■ **Items from a data source**
* * *

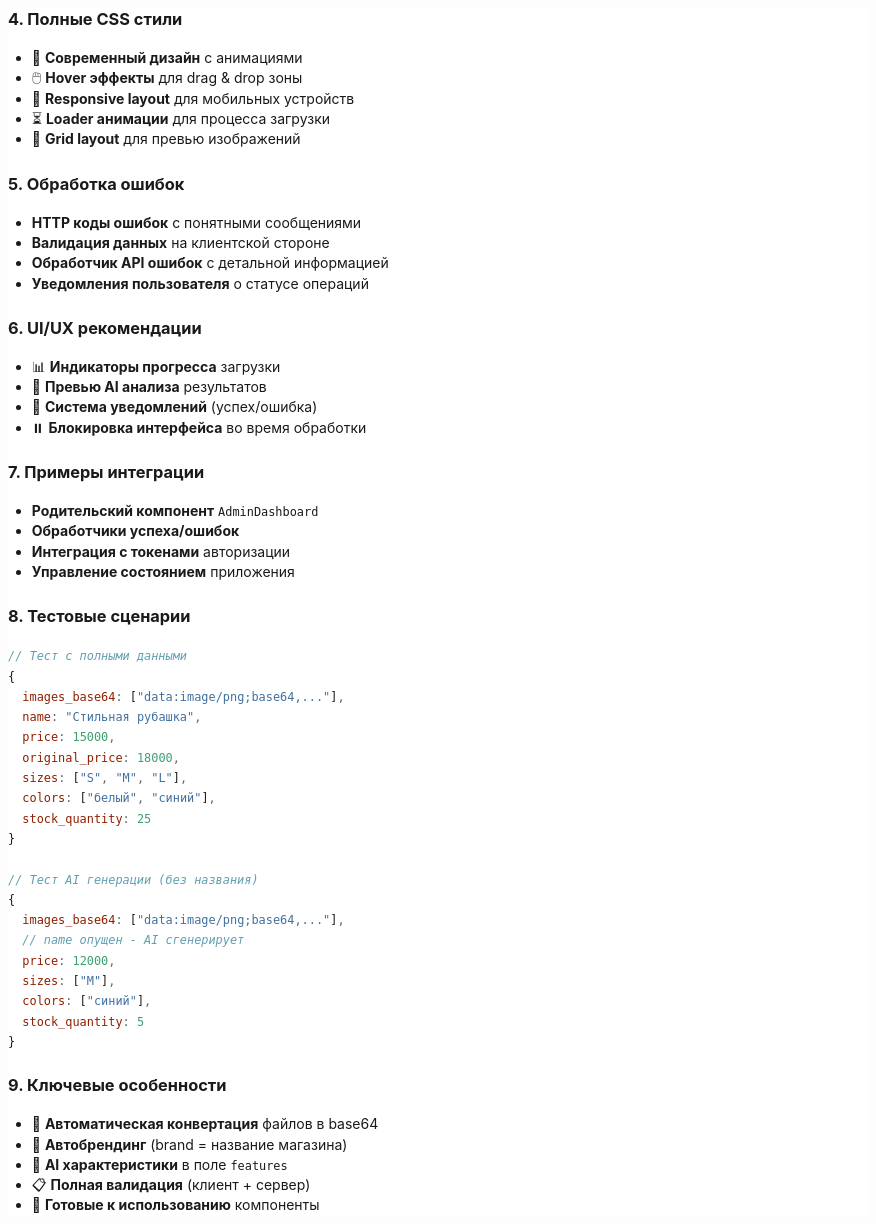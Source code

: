 ### 4. Полные CSS стили
- 🎨 **Современный дизайн** с анимациями
- 🖱️ **Hover эффекты** для drag & drop зоны
- 📱 **Responsive layout** для мобильных устройств
- ⏳ **Loader анимации** для процесса загрузки
- 🎯 **Grid layout** для превью изображений

### 5. Обработка ошибок
- **HTTP коды ошибок** с понятными сообщениями
- **Валидация данных** на клиентской стороне
- **Обработчик API ошибок** с детальной информацией
- **Уведомления пользователя** о статусе операций

### 6. UI/UX рекомендации
- 📊 **Индикаторы прогресса** загрузки
- 🤖 **Превью AI анализа** результатов
- 🔔 **Система уведомлений** (успех/ошибка)
- ⏸️ **Блокировка интерфейса** во время обработки

### 7. Примеры интеграции
- **Родительский компонент** `AdminDashboard`
- **Обработчики успеха/ошибок**
- **Интеграция с токенами** авторизации
- **Управление состоянием** приложения

### 8. Тестовые сценарии
```javascript
// Тест с полными данными
{
  images_base64: ["data:image/png;base64,..."],
  name: "Стильная рубашка",
  price: 15000,
  original_price: 18000,
  sizes: ["S", "M", "L"],
  colors: ["белый", "синий"],
  stock_quantity: 25
}

// Тест AI генерации (без названия)
{
  images_base64: ["data:image/png;base64,..."],
  // name опущен - AI сгенерирует
  price: 12000,
  sizes: ["M"],
  colors: ["синий"],
  stock_quantity: 5
}
```

### 9. Ключевые особенности
- 🔄 **Автоматическая конвертация** файлов в base64
- 🏪 **Автобрендинг** (brand = название магазина)
- 🤖 **AI характеристики** в поле `features`
- 📋 **Полная валидация** (клиент + сервер)
- 🚀 **Готовые к использованию** компоненты
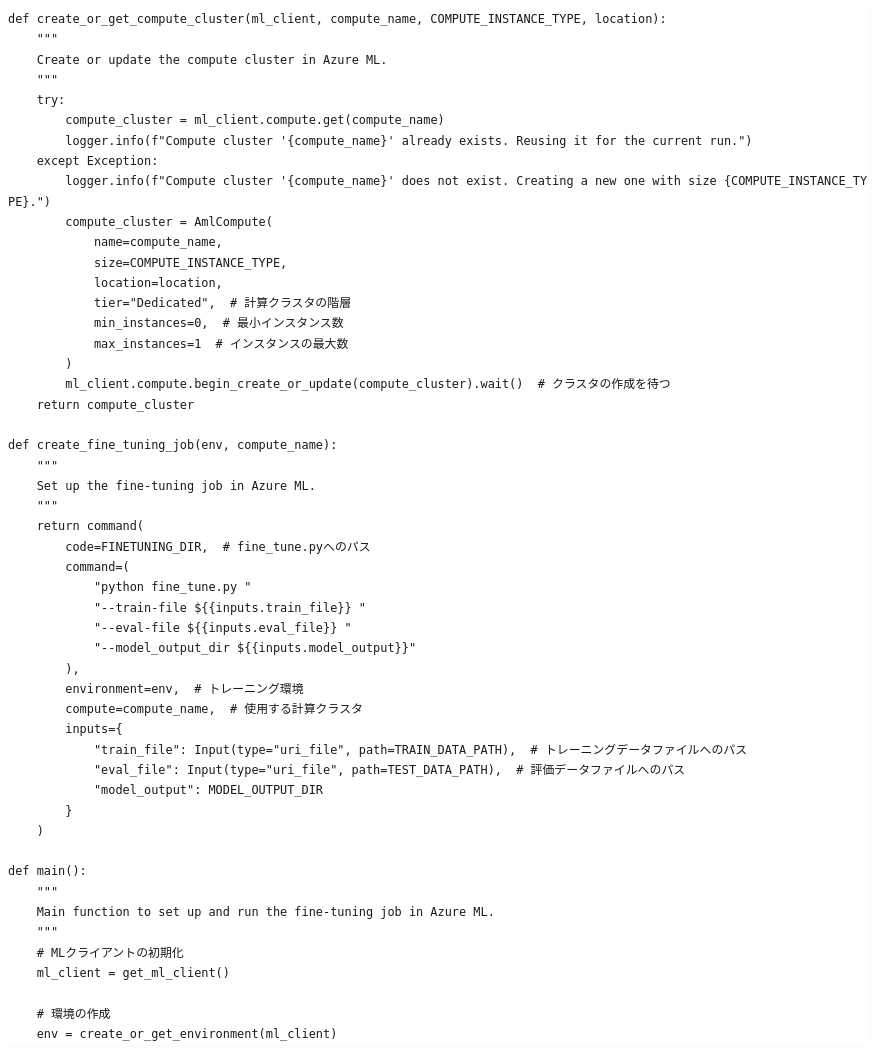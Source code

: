     def create_or_get_compute_cluster(ml_client, compute_name, COMPUTE_INSTANCE_TYPE, location):
        """
        Create or update the compute cluster in Azure ML.
        """
        try:
            compute_cluster = ml_client.compute.get(compute_name)
            logger.info(f"Compute cluster '{compute_name}' already exists. Reusing it for the current run.")
        except Exception:
            logger.info(f"Compute cluster '{compute_name}' does not exist. Creating a new one with size {COMPUTE_INSTANCE_TYPE}.")
            compute_cluster = AmlCompute(
                name=compute_name,
                size=COMPUTE_INSTANCE_TYPE,
                location=location,
                tier="Dedicated",  # 計算クラスタの階層
                min_instances=0,  # 最小インスタンス数
                max_instances=1  # インスタンスの最大数
            )
            ml_client.compute.begin_create_or_update(compute_cluster).wait()  # クラスタの作成を待つ
        return compute_cluster

    def create_fine_tuning_job(env, compute_name):
        """
        Set up the fine-tuning job in Azure ML.
        """
        return command(
            code=FINETUNING_DIR,  # fine_tune.pyへのパス
            command=(
                "python fine_tune.py "
                "--train-file ${{inputs.train_file}} "
                "--eval-file ${{inputs.eval_file}} "
                "--model_output_dir ${{inputs.model_output}}"
            ),
            environment=env,  # トレーニング環境
            compute=compute_name,  # 使用する計算クラスタ
            inputs={
                "train_file": Input(type="uri_file", path=TRAIN_DATA_PATH),  # トレーニングデータファイルへのパス
                "eval_file": Input(type="uri_file", path=TEST_DATA_PATH),  # 評価データファイルへのパス
                "model_output": MODEL_OUTPUT_DIR
            }
        )

    def main():
        """
        Main function to set up and run the fine-tuning job in Azure ML.
        """
        # MLクライアントの初期化
        ml_client = get_ml_client()

        # 環境の作成
        env = create_or_get_environment(ml_client)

* * *

■ **Problem details**
Among the records above, only the lines between the line holding "- ⏳ **Loader анимации** для процесса загрузки" and the line holding "### 8. Тестовые сценарии", inclusive, are to be output, exactly as written.

■ **Final answer**
- ⏳ **Loader анимации** для процесса загрузки
- 🎯 **Grid layout** для превью изображений

### 5. Обработка ошибок
- **HTTP коды ошибок** с понятными сообщениями
- **Валидация данных** на клиентской стороне
- **Обработчик API ошибок** с детальной информацией
- **Уведомления пользователя** о статусе операций

### 6. UI/UX рекомендации
- 📊 **Индикаторы прогресса** загрузки
- 🤖 **Превью AI анализа** результатов
- 🔔 **Система уведомлений** (успех/ошибка)
- ⏸️ **Блокировка интерфейса** во время обработки

### 7. Примеры интеграции
- **Родительский компонент** `AdminDashboard`
- **Обработчики успеха/ошибок**
- **Интеграция с токенами** авторизации
- **Управление состоянием** приложения

### 8. Тестовые сценарии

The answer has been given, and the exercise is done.